With all seriousness, I believe the wisdom of the meerkat; the answer is ‘simples’.
Poor communication. Communication is critical to the safe and effective care of our patients. Research illustrates how inter-clinician handover is one of the most dangerous times for our patients within a 24-h period. A large evidence base exists informing clinicians of our shortfalls in the area. However, it still remains a ‘black sheep’, ostracised to the corner of the room whilst time and resources are allocated to, for example; the latest transthoracic ECHO machine purchase. Why is something so seemingly simple, so difficult?
In my 29 bed ICU, the recent addition of a Registrar-held handover book has vastly changed practice by ensuring important details are not forgotten, misinterpreted or misremembered. This simple initiative has qualitatively improved patient handover, information sharing and ultimately patient care. It illustrates that simple changes within a very complicated system can often reap the greatest rewards.
Non-evidence-based practice. Evidence-based medicine is one of the cornerstones of medical practice. However, due to a variety of reasons ICM has to care for the most unwell patient cohort with arguably the least-rich evidence base. This is an issue which groups such as the Intensive Care Society (ICS), European Society of Intensive Care Medicine (ESICM) and others are working hard to change. The future is bright, but that light is at the end of a long tunnel and without increasing commitment, we will never learn our past mistakes to inform our future care. Generic treatment strategies for a ‘one-size fits all’ when actually there are many different sizes (both philosophically and physically). Care must be individualised to each patient to facilitate positive outcomes. Single-unit mentality. This inhibits accurate information sharing and knowledge base. Barriers must be removed and professionals must work closer as a unified team. Poor technology – This can and does inhibit patient care enormously through incorrect data gathering, presentation, misinformation and wasted time.

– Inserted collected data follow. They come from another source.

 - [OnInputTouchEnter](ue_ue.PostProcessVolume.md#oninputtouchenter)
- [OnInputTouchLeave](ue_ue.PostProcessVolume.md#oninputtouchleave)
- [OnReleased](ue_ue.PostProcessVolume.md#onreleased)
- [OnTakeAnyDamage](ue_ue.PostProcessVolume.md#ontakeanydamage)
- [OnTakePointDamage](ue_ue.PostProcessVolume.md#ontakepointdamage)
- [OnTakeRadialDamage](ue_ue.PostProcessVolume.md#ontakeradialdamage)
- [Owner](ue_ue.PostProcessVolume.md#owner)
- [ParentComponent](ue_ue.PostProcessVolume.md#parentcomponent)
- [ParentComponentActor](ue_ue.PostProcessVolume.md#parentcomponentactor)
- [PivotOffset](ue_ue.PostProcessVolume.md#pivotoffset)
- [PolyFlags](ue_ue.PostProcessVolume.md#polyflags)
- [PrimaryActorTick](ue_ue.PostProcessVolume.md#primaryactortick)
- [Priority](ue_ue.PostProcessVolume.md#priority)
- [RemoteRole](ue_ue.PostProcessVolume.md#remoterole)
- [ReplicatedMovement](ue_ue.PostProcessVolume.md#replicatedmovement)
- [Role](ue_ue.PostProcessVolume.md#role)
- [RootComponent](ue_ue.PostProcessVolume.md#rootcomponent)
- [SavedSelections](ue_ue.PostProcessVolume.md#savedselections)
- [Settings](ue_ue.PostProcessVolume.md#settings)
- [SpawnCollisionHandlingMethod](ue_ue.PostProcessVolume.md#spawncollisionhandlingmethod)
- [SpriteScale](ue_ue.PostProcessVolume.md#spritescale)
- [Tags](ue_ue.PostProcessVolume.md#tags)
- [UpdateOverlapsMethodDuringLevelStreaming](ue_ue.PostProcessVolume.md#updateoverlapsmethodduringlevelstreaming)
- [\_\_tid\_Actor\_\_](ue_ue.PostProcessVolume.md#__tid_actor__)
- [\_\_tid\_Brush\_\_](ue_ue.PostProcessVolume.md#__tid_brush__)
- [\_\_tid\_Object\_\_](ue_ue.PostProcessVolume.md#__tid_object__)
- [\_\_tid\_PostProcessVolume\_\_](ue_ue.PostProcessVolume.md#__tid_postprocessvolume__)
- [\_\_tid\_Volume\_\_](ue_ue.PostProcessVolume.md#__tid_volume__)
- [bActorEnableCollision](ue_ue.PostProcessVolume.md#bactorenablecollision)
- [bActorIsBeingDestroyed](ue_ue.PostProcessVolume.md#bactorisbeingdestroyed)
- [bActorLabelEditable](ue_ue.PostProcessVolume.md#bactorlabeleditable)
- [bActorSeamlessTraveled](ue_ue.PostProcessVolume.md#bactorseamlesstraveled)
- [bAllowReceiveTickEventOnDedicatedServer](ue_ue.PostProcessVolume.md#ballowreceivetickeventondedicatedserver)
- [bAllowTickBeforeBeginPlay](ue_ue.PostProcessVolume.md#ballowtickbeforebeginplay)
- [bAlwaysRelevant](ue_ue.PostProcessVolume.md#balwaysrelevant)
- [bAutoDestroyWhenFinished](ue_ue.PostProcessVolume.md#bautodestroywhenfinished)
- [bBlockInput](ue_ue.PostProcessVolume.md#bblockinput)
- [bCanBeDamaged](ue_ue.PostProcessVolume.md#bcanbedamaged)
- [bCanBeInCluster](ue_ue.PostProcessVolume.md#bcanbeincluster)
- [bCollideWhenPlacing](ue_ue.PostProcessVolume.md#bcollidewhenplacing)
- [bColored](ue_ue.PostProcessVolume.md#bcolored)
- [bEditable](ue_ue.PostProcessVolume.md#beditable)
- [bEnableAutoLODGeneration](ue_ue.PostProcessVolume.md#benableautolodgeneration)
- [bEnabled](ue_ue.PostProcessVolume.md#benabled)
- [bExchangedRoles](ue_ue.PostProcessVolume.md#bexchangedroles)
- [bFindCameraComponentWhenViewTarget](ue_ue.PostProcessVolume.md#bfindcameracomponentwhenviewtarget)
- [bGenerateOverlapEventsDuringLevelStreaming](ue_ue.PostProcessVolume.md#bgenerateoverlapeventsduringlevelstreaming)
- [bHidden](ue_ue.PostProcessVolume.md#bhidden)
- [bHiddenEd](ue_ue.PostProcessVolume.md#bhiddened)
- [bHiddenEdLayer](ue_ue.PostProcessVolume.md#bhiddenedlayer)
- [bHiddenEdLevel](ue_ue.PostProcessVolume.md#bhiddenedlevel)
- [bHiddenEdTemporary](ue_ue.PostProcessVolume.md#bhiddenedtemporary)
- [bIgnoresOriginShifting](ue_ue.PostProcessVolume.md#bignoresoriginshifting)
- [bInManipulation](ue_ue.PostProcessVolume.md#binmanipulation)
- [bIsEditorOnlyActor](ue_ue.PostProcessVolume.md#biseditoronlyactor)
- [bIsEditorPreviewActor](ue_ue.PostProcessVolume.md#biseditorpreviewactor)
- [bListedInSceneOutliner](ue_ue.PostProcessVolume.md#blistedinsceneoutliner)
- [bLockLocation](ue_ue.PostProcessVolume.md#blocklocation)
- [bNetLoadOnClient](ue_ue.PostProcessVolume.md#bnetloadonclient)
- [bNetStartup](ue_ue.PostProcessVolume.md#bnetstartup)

In conclusion, in something as intricate as critical care medicine where the most complex machine known to Man (a human) is failing, we need to get back to doing the simples well, before the clever stuff. Akin to Florence Nightingale in the Crimean War when spawning the genesis of ICM over 150 years ago.
Forget the red tape, politics, media and managers. Being too keen to look to the future without learning lessons from the past and doing simple things to the highest standard is everything that ICM can do without.